Современники начала века замечали, что Ахматова была вместе со всеми, но – обособлена.
И садилась отдельно, и не смешивалась с остальными, и «сидела на стуле, у огня, спокойная, строгая, туго-туго натянув цветную шаль на свои острые плечи».
«Второй раз я видела его у Толстых на Старо-Невском, он не узнал меня, и Алексей Николаевич стал его расспрашивать, какая жена у Гумилева, и он показал руками, какая на мне была большая шляпа. Я испугалась, что произойдет что-то непоправимое, и назвала себя».

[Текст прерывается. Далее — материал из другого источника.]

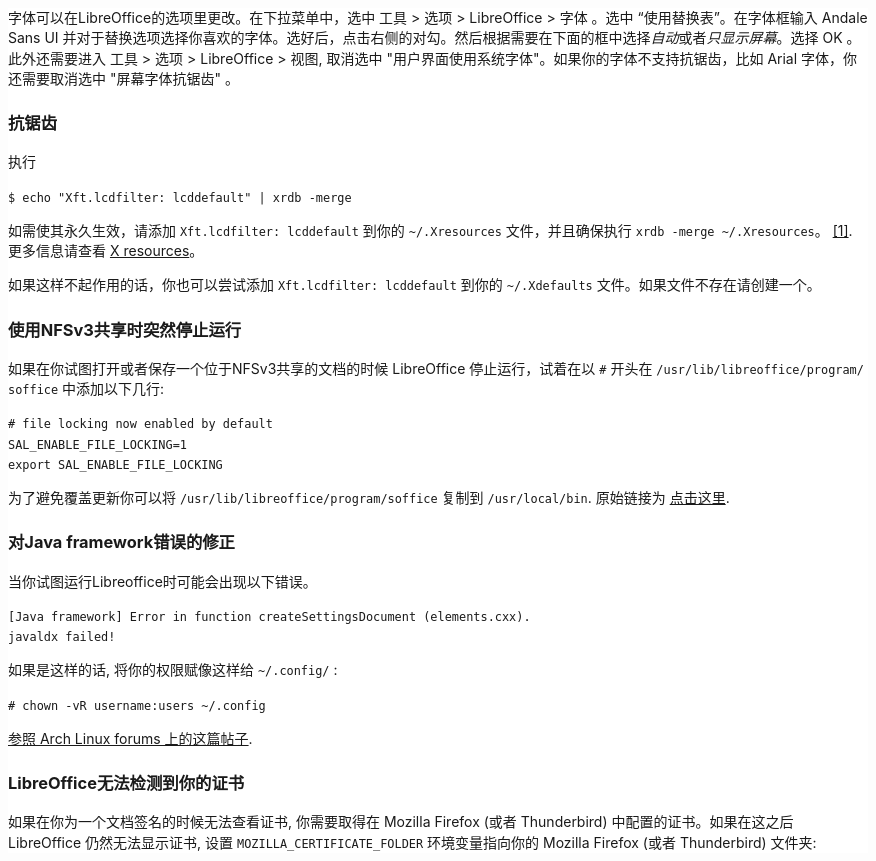 字体可以在LibreOffice的选项里更改。在下拉菜单中，选中 工具 > 选项 > LibreOffice > 字体 。选中 “使用替换表”。在字体框输入 Andale Sans UI 并对于替换选项选择你喜欢的字体。选好后，点击右侧的对勾。然后根据需要在下面的框中选择*自动*或者*只显示屏幕*。选择 OK 。 此外还需要进入 工具 > 选项 > LibreOffice > 视图, 取消选中 "用户界面使用系统字体"。如果你的字体不支持抗锯齿，比如 Arial 字体，你还需要取消选中 "屏幕字体抗锯齿" 。

### 抗锯齿

执行

```
$ echo "Xft.lcdfilter: lcddefault" | xrdb -merge

```

如需使其永久生效，请添加 `Xft.lcdfilter: lcddefault` 到你的 `~/.Xresources` 文件，并且确保执行 `xrdb -merge ~/.Xresources`。 [[1]](https://bugs.launchpad.net/ubuntu/+source/openoffice.org/+bug/271283/comments/19). 更多信息请查看 [X resources](/index.php/X_resources "X resources")。

如果这样不起作用的话，你也可以尝试添加 `Xft.lcdfilter: lcddefault` 到你的 `~/.Xdefaults` 文件。如果文件不存在请创建一个。

### 使用NFSv3共享时突然停止运行

如果在你试图打开或者保存一个位于NFSv3共享的文档的时候 LibreOffice 停止运行，试着在以 `#` 开头在 `/usr/lib/libreoffice/program/soffice` 中添加以下几行:

```
# file locking now enabled by default
SAL_ENABLE_FILE_LOCKING=1
export SAL_ENABLE_FILE_LOCKING

```

为了避免覆盖更新你可以将 `/usr/lib/libreoffice/program/soffice` 复制到 `/usr/local/bin`. 原始链接为 [点击这里](http://www.crazysquirrel.com/computing/debian/bugs/openoffice-over-nfs.jspx).

### 对Java framework错误的修正

当你试图运行Libreoffice时可能会出现以下错误。

```
[Java framework] Error in function createSettingsDocument (elements.cxx).
javaldx failed!

```

如果是这样的话, 将你的权限赋像这样给 `~/.config/` :

```
# chown -vR username:users ~/.config

```

[参照 Arch Linux forums 上的这篇帖子](https://bbs.archlinux.org/viewtopic.php?id=93168).

### LibreOffice无法检测到你的证书

如果在你为一个文档签名的时候无法查看证书, 你需要取得在 Mozilla Firefox (或者 Thunderbird) 中配置的证书。如果在这之后 LibreOffice 仍然无法显示证书, 设置 `MOZILLA_CERTIFICATE_FOLDER` 环境变量指向你的 Mozilla Firefox (或者 Thunderbird) 文件夹:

Когда Мандельштам «показывал руками» шуточный (и штучный) портрет одной из тех, кто станет впоследствии (как и он сам) доминантой и вершиной в русской и всемирной поэзии, – его облик был украшен такими же, как и у нее, легкими, привлекательными знаками юности, изящества и дерзости. «Худощавый мальчик с ландышем в петлице, с высоко закинутой головой…» – написала много лет спустя Анна Ахматова о первом знакомстве в 1911 году с тем поэтом, который в ее облике – молодой, элегантной, одаренной – вдруг сразу разглядел будущее: драму и славу, одиночество, непостижимость:
- Черты лица искажены
- Какой-то старческой улыбкой:
- Кто скажет, что гитане гибкой
- Все муки Данта суждены?
«Я была с Мандельштамом на Царскосельском вокзале (10-е годы). Он смотрел, как я говорю по телефону, через стекло кабины. Когда я вышла, он прочел мне эти четыре строки», – пишет Ахматова в воспоминаниях. Мгновенный «набросок с натуры», когда словесный художественный портрет проговорен-прочерчен одной линией и создан как экслибрис для книги, а затем поставлен на ней как печать и особенный вечный знак. Сквозь прозрачную стенку стекла таксофонной будки Мандельштам увидел не тот ахматовский портрет в цвете, который хорошо знаком в различных известных вариантах и датируется 10-ми годами. А тот, что вошел в одно из первых изданий пятой книги стихотворений Ахматовой «Anno Domini MCMXXI», черно-белый – рисунок тушью 1921 года Юрия Анненкова, поклонника стиля и облика Ахматовой: «…застенчивая и элегантно-небрежная красавица, со своей “незавитой челкой”, прикрывавшей лоб, и с редкостной грацией полудвижений и полужестов».
«Грусть была действительно наиболее характерным выражением лица Ахматовой, – из “Дневника моих встреч” Ю. Анненкова. – Даже когда она улыбалась. И эта чарующая грусть делала ее лицо особенно красивым. Всякий раз, когда я видел ее, слушал ее чтение или разговаривал с нею, я не мог оторваться от ее лица: глаза, губы, вся ее стройность были тоже символом поэзии».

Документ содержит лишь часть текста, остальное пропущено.